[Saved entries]
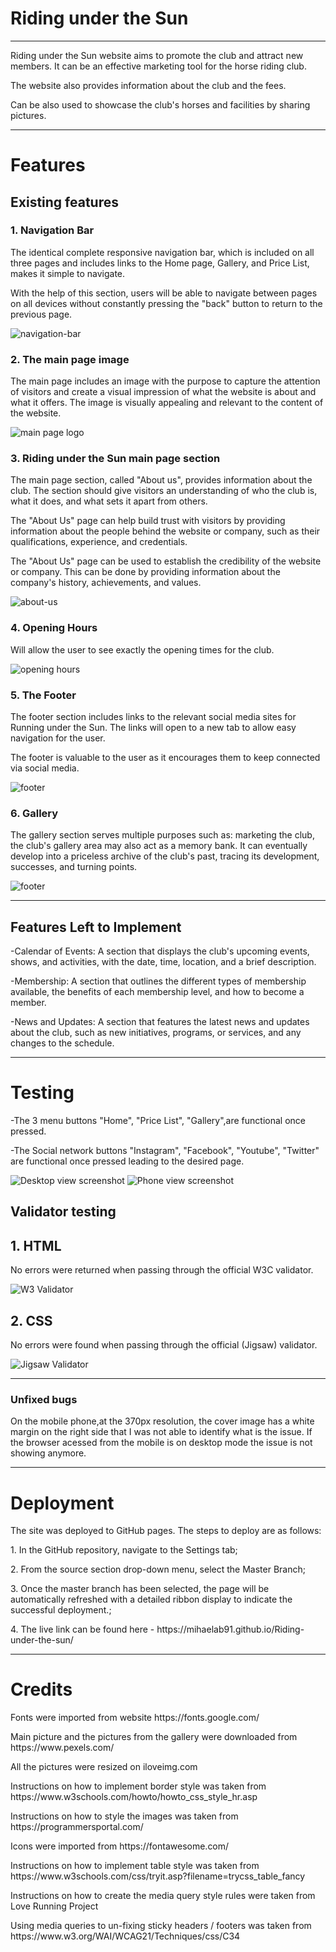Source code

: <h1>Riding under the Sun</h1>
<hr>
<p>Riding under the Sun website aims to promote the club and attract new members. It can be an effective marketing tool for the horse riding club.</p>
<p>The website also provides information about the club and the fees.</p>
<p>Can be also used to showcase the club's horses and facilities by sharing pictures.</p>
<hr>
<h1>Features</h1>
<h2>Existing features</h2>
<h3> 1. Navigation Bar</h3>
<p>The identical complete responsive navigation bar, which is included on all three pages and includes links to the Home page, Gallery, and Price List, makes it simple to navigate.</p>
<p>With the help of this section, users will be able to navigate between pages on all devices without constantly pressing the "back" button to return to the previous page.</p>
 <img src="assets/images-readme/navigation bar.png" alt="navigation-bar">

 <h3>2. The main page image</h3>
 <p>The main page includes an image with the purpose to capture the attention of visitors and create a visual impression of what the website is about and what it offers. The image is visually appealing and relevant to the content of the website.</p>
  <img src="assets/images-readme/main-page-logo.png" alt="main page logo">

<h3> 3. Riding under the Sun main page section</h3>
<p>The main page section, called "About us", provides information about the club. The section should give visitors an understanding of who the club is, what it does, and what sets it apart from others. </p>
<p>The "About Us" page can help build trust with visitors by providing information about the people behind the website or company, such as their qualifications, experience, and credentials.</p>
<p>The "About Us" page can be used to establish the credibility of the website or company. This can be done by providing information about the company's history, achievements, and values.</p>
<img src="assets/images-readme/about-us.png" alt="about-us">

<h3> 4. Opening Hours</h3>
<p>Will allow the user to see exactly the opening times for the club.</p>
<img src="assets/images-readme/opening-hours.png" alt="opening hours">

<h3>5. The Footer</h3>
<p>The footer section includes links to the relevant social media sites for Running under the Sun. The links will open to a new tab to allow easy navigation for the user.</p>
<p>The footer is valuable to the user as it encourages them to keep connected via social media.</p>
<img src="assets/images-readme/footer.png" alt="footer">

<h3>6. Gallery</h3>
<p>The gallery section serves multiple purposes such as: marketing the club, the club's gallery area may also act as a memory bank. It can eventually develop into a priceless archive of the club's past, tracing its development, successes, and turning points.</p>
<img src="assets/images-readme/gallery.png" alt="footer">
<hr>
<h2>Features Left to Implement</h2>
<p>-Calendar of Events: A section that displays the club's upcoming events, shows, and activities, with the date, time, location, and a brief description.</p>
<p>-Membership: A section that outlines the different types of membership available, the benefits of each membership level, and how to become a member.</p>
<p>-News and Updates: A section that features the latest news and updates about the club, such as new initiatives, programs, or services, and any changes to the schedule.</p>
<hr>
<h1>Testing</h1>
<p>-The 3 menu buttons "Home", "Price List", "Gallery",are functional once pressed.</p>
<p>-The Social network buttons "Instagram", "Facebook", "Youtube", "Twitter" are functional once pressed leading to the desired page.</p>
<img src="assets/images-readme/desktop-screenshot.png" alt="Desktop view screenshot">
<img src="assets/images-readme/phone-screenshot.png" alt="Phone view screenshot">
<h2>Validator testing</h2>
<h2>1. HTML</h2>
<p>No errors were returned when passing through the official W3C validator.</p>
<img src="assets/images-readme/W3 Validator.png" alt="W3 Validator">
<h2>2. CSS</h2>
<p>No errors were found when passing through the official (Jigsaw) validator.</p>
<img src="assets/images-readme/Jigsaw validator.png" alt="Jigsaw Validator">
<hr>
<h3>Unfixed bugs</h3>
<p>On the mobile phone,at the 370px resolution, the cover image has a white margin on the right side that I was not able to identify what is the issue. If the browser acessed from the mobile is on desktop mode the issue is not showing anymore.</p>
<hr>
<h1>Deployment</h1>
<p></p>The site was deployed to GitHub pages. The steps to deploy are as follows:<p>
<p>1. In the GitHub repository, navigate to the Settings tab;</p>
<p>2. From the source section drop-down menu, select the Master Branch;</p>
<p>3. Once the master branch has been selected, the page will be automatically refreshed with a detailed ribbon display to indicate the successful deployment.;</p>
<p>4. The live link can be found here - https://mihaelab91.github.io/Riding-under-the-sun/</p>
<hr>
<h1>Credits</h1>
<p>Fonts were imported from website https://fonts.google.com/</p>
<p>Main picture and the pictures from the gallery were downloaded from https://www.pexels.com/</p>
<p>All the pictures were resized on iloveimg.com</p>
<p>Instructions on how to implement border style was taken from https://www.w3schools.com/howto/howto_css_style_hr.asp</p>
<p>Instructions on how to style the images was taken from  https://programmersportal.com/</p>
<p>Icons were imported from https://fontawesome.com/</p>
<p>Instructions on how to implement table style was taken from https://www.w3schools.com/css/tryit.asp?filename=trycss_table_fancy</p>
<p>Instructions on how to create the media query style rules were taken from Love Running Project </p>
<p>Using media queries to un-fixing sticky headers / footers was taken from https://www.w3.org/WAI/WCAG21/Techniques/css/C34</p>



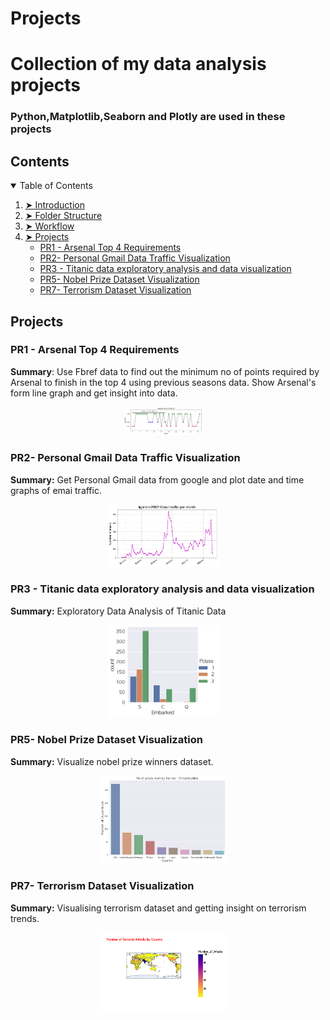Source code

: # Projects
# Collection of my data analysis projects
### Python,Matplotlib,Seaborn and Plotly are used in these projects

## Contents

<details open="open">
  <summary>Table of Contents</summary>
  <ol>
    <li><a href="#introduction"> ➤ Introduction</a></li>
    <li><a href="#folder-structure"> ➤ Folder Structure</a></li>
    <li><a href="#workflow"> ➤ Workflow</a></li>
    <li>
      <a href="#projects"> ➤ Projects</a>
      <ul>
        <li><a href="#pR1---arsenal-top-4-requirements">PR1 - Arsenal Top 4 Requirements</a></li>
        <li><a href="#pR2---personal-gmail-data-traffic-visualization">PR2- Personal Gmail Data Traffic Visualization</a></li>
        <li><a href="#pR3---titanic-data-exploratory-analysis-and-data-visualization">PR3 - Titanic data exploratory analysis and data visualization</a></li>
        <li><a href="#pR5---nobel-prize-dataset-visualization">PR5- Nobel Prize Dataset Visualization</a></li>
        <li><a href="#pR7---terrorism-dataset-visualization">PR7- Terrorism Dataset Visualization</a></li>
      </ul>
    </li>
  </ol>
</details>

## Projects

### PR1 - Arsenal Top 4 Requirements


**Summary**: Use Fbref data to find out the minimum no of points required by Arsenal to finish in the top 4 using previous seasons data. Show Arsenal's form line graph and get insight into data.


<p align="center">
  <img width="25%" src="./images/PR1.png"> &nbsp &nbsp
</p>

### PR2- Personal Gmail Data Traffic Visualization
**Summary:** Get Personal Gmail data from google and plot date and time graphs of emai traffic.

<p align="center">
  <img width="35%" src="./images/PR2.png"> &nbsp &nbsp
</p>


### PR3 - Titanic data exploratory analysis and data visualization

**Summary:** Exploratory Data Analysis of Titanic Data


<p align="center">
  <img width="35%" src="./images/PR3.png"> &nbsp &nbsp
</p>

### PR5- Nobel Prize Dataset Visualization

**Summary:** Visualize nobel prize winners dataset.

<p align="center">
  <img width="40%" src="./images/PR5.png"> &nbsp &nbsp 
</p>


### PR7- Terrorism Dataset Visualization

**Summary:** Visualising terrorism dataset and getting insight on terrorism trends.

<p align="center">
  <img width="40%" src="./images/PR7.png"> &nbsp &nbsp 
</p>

- [Work order]: Output every record verbatim, excluding any picture it contains.

- [Response]:
Source code

: <h1>Riding under the Sun</h1>
<hr>
<p>Riding under the Sun website aims to promote the club and attract new members. It can be an effective marketing tool for the horse riding club.</p>
<p>The website also provides information about the club and the fees.</p>
<p>Can be also used to showcase the club's horses and facilities by sharing pictures.</p>
<hr>
<h1>Features</h1>
<h2>Existing features</h2>
<h3> 1. Navigation Bar</h3>
<p>The identical complete responsive navigation bar, which is included on all three pages and includes links to the Home page, Gallery, and Price List, makes it simple to navigate.</p>
<p>With the help of this section, users will be able to navigate between pages on all devices without constantly pressing the "back" button to return to the previous page.</p>
 <img src="assets/images-readme/navigation bar.png" alt="navigation-bar">

 <h3>2. The main page image</h3>
 <p>The main page includes an image with the purpose to capture the attention of visitors and create a visual impression of what the website is about and what it offers. The image is visually appealing and relevant to the content of the website.</p>
  <img src="assets/images-readme/main-page-logo.png" alt="main page logo">

<h3> 3. Riding under the Sun main page section</h3>
<p>The main page section, called "About us", provides information about the club. The section should give visitors an understanding of who the club is, what it does, and what sets it apart from others. </p>
<p>The "About Us" page can help build trust with visitors by providing information about the people behind the website or company, such as their qualifications, experience, and credentials.</p>
<p>The "About Us" page can be used to establish the credibility of the website or company. This can be done by providing information about the company's history, achievements, and values.</p>
<img src="assets/images-readme/about-us.png" alt="about-us">

<h3> 4. Opening Hours</h3>
<p>Will allow the user to see exactly the opening times for the club.</p>
<img src="assets/images-readme/opening-hours.png" alt="opening hours">

<h3>5. The Footer</h3>
<p>The footer section includes links to the relevant social media sites for Running under the Sun. The links will open to a new tab to allow easy navigation for the user.</p>
<p>The footer is valuable to the user as it encourages them to keep connected via social media.</p>
<img src="assets/images-readme/footer.png" alt="footer">

<h3>6. Gallery</h3>
<p>The gallery section serves multiple purposes such as: marketing the club, the club's gallery area may also act as a memory bank. It can eventually develop into a priceless archive of the club's past, tracing its development, successes, and turning points.</p>
<img src="assets/images-readme/gallery.png" alt="footer">
<hr>
<h2>Features Left to Implement</h2>
<p>-Calendar of Events: A section that displays the club's upcoming events, shows, and activities, with the date, time, location, and a brief description.</p>
<p>-Membership: A section that outlines the different types of membership available, the benefits of each membership level, and how to become a member.</p>
<p>-News and Updates: A section that features the latest news and updates about the club, such as new initiatives, programs, or services, and any changes to the schedule.</p>
<hr>
<h1>Testing</h1>
<p>-The 3 menu buttons "Home", "Price List", "Gallery",are functional once pressed.</p>
<p>-The Social network buttons "Instagram", "Facebook", "Youtube", "Twitter" are functional once pressed leading to the desired page.</p>
<img src="assets/images-readme/desktop-screenshot.png" alt="Desktop view screenshot">
<img src="assets/images-readme/phone-screenshot.png" alt="Phone view screenshot">
<h2>Validator testing</h2>
<h2>1. HTML</h2>
<p>No errors were returned when passing through the official W3C validator.</p>
<img src="assets/images-readme/W3 Validator.png" alt="W3 Validator">
<h2>2. CSS</h2>
<p>No errors were found when passing through the official (Jigsaw) validator.</p>
<img src="assets/images-readme/Jigsaw validator.png" alt="Jigsaw Validator">
<hr>
<h3>Unfixed bugs</h3>
<p>On the mobile phone,at the 370px resolution, the cover image has a white margin on the right side that I was not able to identify what is the issue. If the browser acessed from the mobile is on desktop mode the issue is not showing anymore.</p>
<hr>
<h1>Deployment</h1>
<p></p>The site was deployed to GitHub pages. The steps to deploy are as follows:<p>
<p>1. In the GitHub repository, navigate to the Settings tab;</p>
<p>2. From the source section drop-down menu, select the Master Branch;</p>
<p>3. Once the master branch has been selected, the page will be automatically refreshed with a detailed ribbon display to indicate the successful deployment.;</p>
<p>4. The live link can be found here - https://mihaelab91.github.io/Riding-under-the-sun/</p>
<hr>
<h1>Credits</h1>
<p>Fonts were imported from website https://fonts.google.com/</p>
<p>Main picture and the pictures from the gallery were downloaded from https://www.pexels.com/</p>
<p>All the pictures were resized on iloveimg.com</p>
<p>Instructions on how to implement border style was taken from https://www.w3schools.com/howto/howto_css_style_hr.asp</p>
<p>Instructions on how to style the images was taken from  https://programmersportal.com/</p>
<p>Icons were imported from https://fontawesome.com/</p>
<p>Instructions on how to implement table style was taken from https://www.w3schools.com/css/tryit.asp?filename=trycss_table_fancy</p>
<p>Instructions on how to create the media query style rules were taken from Love Running Project </p>
<p>Using media queries to un-fixing sticky headers / footers was taken from https://www.w3.org/WAI/WCAG21/Techniques/css/C34</p>



Source code

: # Projects
# Collection of my data analysis projects
### Python,Matplotlib,Seaborn and Plotly are used in these projects

## Contents

<details open="open">
  <summary>Table of Contents</summary>
  <ol>
    <li><a href="#introduction"> ➤ Introduction</a></li>
    <li><a href="#folder-structure"> ➤ Folder Structure</a></li>
    <li><a href="#workflow"> ➤ Workflow</a></li>
    <li>
      <a href="#projects"> ➤ Projects</a>
      <ul>
        <li><a href="#pR1---arsenal-top-4-requirements">PR1 - Arsenal Top 4 Requirements</a></li>
        <li><a href="#pR2---personal-gmail-data-traffic-visualization">PR2- Personal Gmail Data Traffic Visualization</a></li>
        <li><a href="#pR3---titanic-data-exploratory-analysis-and-data-visualization">PR3 - Titanic data exploratory analysis and data visualization</a></li>
        <li><a href="#pR5---nobel-prize-dataset-visualization">PR5- Nobel Prize Dataset Visualization</a></li>
        <li><a href="#pR7---terrorism-dataset-visualization">PR7- Terrorism Dataset Visualization</a></li>
      </ul>
    </li>
  </ol>
</details>

## Projects

### PR1 - Arsenal Top 4 Requirements


**Summary**: Use Fbref data to find out the minimum no of points required by Arsenal to finish in the top 4 using previous seasons data. Show Arsenal's form line graph and get insight into data.


<p align="center">
  <img width="25%" src="./images/PR1.png"> &nbsp &nbsp
</p>

### PR2- Personal Gmail Data Traffic Visualization
**Summary:** Get Personal Gmail data from google and plot date and time graphs of emai traffic.

<p align="center">
  <img width="35%" src="./images/PR2.png"> &nbsp &nbsp
</p>


### PR3 - Titanic data exploratory analysis and data visualization

**Summary:** Exploratory Data Analysis of Titanic Data


<p align="center">
  <img width="35%" src="./images/PR3.png"> &nbsp &nbsp
</p>

### PR5- Nobel Prize Dataset Visualization

**Summary:** Visualize nobel prize winners dataset.

<p align="center">
  <img width="40%" src="./images/PR5.png"> &nbsp &nbsp 
</p>


### PR7- Terrorism Dataset Visualization

**Summary:** Visualising terrorism dataset and getting insight on terrorism trends.

<p align="center">
  <img width="40%" src="./images/PR7.png"> &nbsp &nbsp 
</p>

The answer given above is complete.